Detailed Description

The technical solutions in the embodiments of the present invention will be clearly and completely described below with reference to the drawings in the embodiments of the present invention, and it is obvious that the described embodiments are only a part of the embodiments of the present invention, and not all of the embodiments. All other embodiments, which can be derived by a person skilled in the art from the embodiments given herein without making any creative effort, shall fall within the protection scope of the present invention.

It should be understood that the various steps recited in the method embodiments of the present disclosure may be performed in a different order, and/or performed in parallel. Moreover, method embodiments may include additional steps and/or omit performing the illustrated steps. The scope of the present disclosure is not limited in this respect.

The term "including" and variations thereof as used herein is intended to be open-ended, i.e., "including but not limited to". The term "based on" is "based, at least in part, on". The term "one embodiment" means "at least one embodiment"; the term "another embodiment" means "at least one additional embodiment"; the term "some embodiments" means "at least some embodiments". Relevant definitions for other terms will be given in the following description.

For a circuit, a method conventionally applied is to establish an equation describing the circuit according to a circuit law and a voltage and current relation of an element, the established equation is a linear ordinary differential equation taking time as an independent variable, and then the ordinary differential equation is solved to obtain a solution of a circuit variable in a time domain. The invention transforms the known time domain function into the frequency domain function through Laplace integral transformation, thereby the differential equation of the time domain is converted into the algebraic equation of the frequency domain. Thus, the frequency domain solution function of the algebraic equation is easily solved. And then returning to a time domain through inverse Laplace transform to obtain a solution of an original differential equation meeting the circuit.

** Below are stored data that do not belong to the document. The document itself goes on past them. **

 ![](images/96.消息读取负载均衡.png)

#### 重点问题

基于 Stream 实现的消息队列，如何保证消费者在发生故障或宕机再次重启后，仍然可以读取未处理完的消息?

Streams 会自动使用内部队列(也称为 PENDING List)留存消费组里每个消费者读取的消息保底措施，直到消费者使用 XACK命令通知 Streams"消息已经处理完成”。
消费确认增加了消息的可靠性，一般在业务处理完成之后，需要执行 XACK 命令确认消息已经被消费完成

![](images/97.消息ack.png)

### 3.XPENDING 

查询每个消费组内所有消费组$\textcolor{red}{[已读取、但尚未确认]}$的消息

As shown in fig. 2-8, the common mode voltage refers to the voltage input to the current sampling error amplifier AMP1 from the non-inverting input terminal to ground or from the inverting input terminal to ground.

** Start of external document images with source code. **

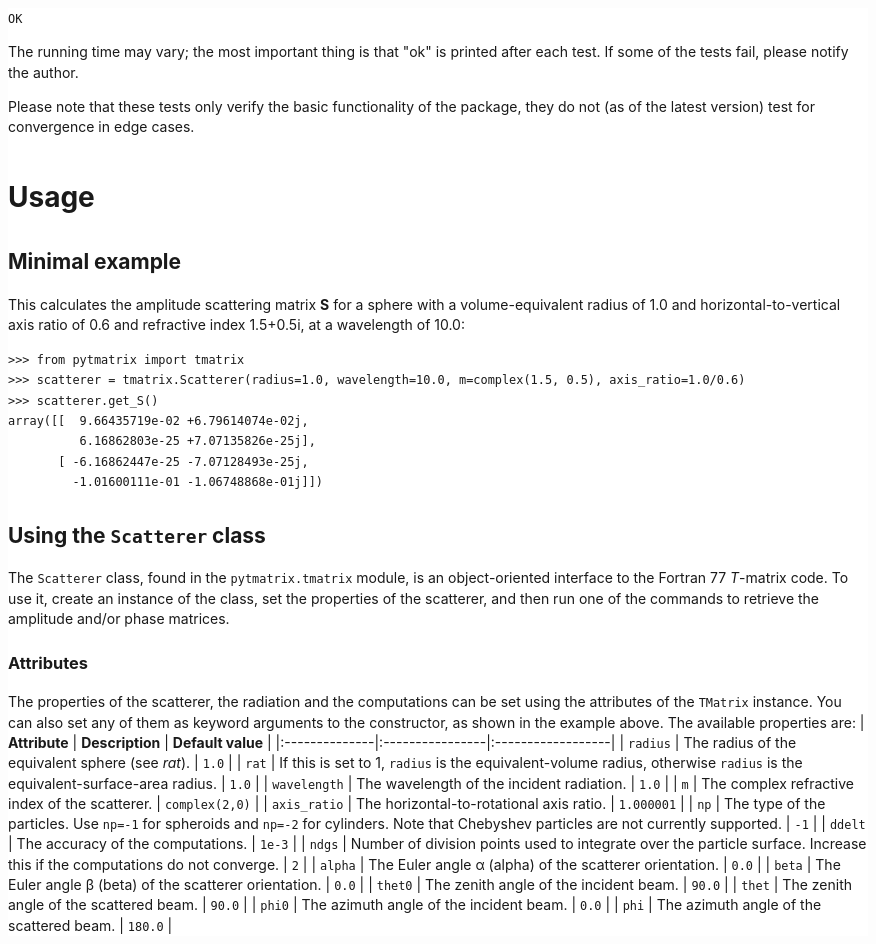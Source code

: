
 ```
OK
```
The running time may vary; the most important thing is that "ok" is printed after each test. If some of the tests fail, please notify the author.

Please note that these tests only verify the basic functionality of the package, they do not (as of the latest version) test for convergence in edge cases.

# Usage #

## Minimal example ##
This calculates the amplitude scattering matrix **S** for a sphere with a volume-equivalent radius of 1.0 and horizontal-to-vertical axis ratio of 0.6 and refractive index 1.5+0.5i, at a wavelength of 10.0:
```
>>> from pytmatrix import tmatrix
>>> scatterer = tmatrix.Scatterer(radius=1.0, wavelength=10.0, m=complex(1.5, 0.5), axis_ratio=1.0/0.6)
>>> scatterer.get_S()
array([[  9.66435719e-02 +6.79614074e-02j,
          6.16862803e-25 +7.07135826e-25j],
       [ -6.16862447e-25 -7.07128493e-25j,
         -1.01600111e-01 -1.06748868e-01j]])
```

## Using the `Scatterer` class ##

The `Scatterer` class, found in the `pytmatrix.tmatrix` module, is an object-oriented interface to the Fortran 77 _T_-matrix code. To use it, create an instance of the class, set the properties of the scatterer, and then run one of the commands to retrieve the amplitude and/or phase matrices.

### Attributes ###

The properties of the scatterer, the radiation and the computations can be set using the attributes of the `TMatrix` instance. You can also set any of them as keyword arguments to the constructor, as shown in the example above. The available properties are:
| **Attribute** | **Description** | **Default value** |
|:--------------|:----------------|:------------------|
| `radius` | The radius of the equivalent sphere (see _rat_). | `1.0` |
| `rat` | If this is set to 1, `radius` is the equivalent-volume radius, otherwise `radius` is the equivalent-surface-area radius. | `1.0` |
| `wavelength` | The wavelength of the incident radiation. | `1.0` |
| `m` | The complex refractive index of the scatterer. | `complex(2,0)` |
| `axis_ratio` | The horizontal-to-rotational axis ratio. | `1.000001` |
| `np` | The type of the particles. Use `np=-1` for spheroids and `np=-2` for cylinders. Note that Chebyshev particles are not currently supported. | `-1` |
| `ddelt` | The accuracy of the computations. | `1e-3` |
| `ndgs` | Number of division points used to integrate over the particle surface. Increase this if the computations do not converge. | `2` |
| `alpha` | The Euler angle α (alpha) of the scatterer orientation. | `0.0` |
| `beta` | The Euler angle β (beta) of the scatterer orientation. | `0.0` |
| `thet0` | The zenith angle of the incident beam. | `90.0` |
| `thet` | The zenith angle of the scattered beam. | `90.0` |
| `phi0` | The azimuth angle of the incident beam. | `0.0` |
| `phi` | The azimuth angle of the scattered beam. | `180.0` |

As shown in fig. 2 to 8, the differential voltage refers to a difference between the voltage of the non-inverting input terminal to the ground and the voltage of the inverting input terminal to the ground input to the current sampling error amplifier AMP 1.

Referring to fig. 1, fig. 1 is a schematic structural diagram of a switching power supply circuit according to an embodiment of the present invention, where the switching power supply circuit includes:

a DC power supply 40;

the sampling module 30 is used for acquiring sampling current and sampling voltage;

the PWM controller 20 is connected to the sampling module 30, and configured to receive the sampling current and the sampling voltage and output a PWM control signal;

the sampling module 30 is further configured to reduce a common-mode voltage input to the PWM controller;

a power conversion module 10, connected to the dc power supply 40 and the sampling module 30, for converting an input dc voltage provided by the dc power supply into an output dc voltage;

the driving module 50 is connected with the PWM controller 20, and is configured to receive the PWM control signal and output a driving signal;

the power conversion module 10 is further configured to adjust and output a corresponding output voltage under the control of the driving signal.

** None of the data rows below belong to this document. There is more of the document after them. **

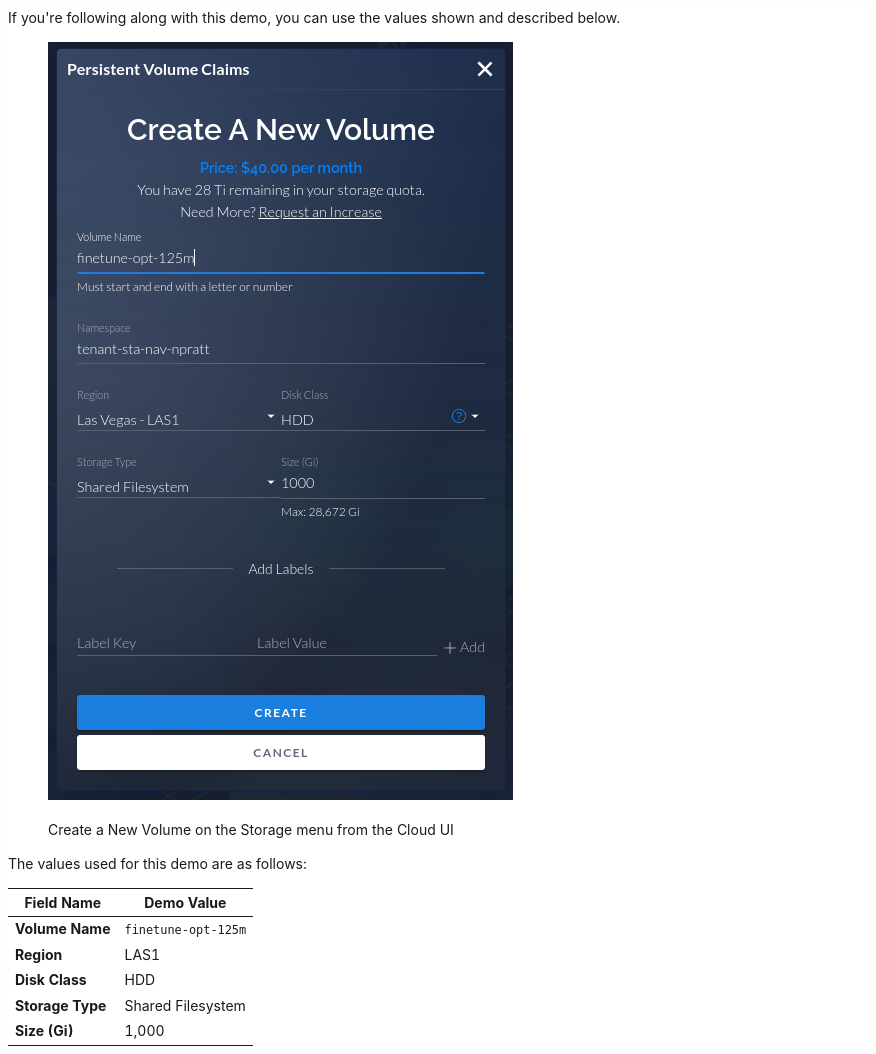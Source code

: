 If you're following along with this demo, you can use the values shown and described below.

<figure><img src="../../../.gitbook/assets/image (14).png" alt=""><figcaption><p>Create a New Volume on the Storage menu from the Cloud UI</p></figcaption></figure>

The values used for this demo are as follows:

| Field Name       | Demo Value          |
| ---------------- | ------------------- |
| **Volume Name**  | `finetune-opt-125m` |
| **Region**       | LAS1                |
| **Disk Class**   | HDD                 |
| **Storage Type** | Shared Filesystem   |
| **Size (Gi)**    | 1,000               |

Specifically, in the switching power supply circuit provided in this embodiment, the PWM controller 20 is connected to the sampling module 30 to sample the current and the voltage in the switching power supply circuit, and then compare the sampled results, and further output the PWM control signal according to the corresponding comparison result. The driving module 50 outputs a corresponding driving signal (including a high level signal or a low level signal) according to the PWM control signal.

Since the sampling module 30 can perform a down-regulation process on the common-mode voltage input to the PWM controller 20, when the same common-mode voltage is input, the power conversion module 10 alternately switches and outputs the corresponding output voltage Vo under the control of the driving signal, so as to convert the input voltage Vin and output the output voltage Vo in the corresponding range. The invention can realize that the output voltage Vo or the input voltage Vin of the switching power supply circuit is not limited by the common-mode voltage in the PWM controller 20, thereby widening the application field.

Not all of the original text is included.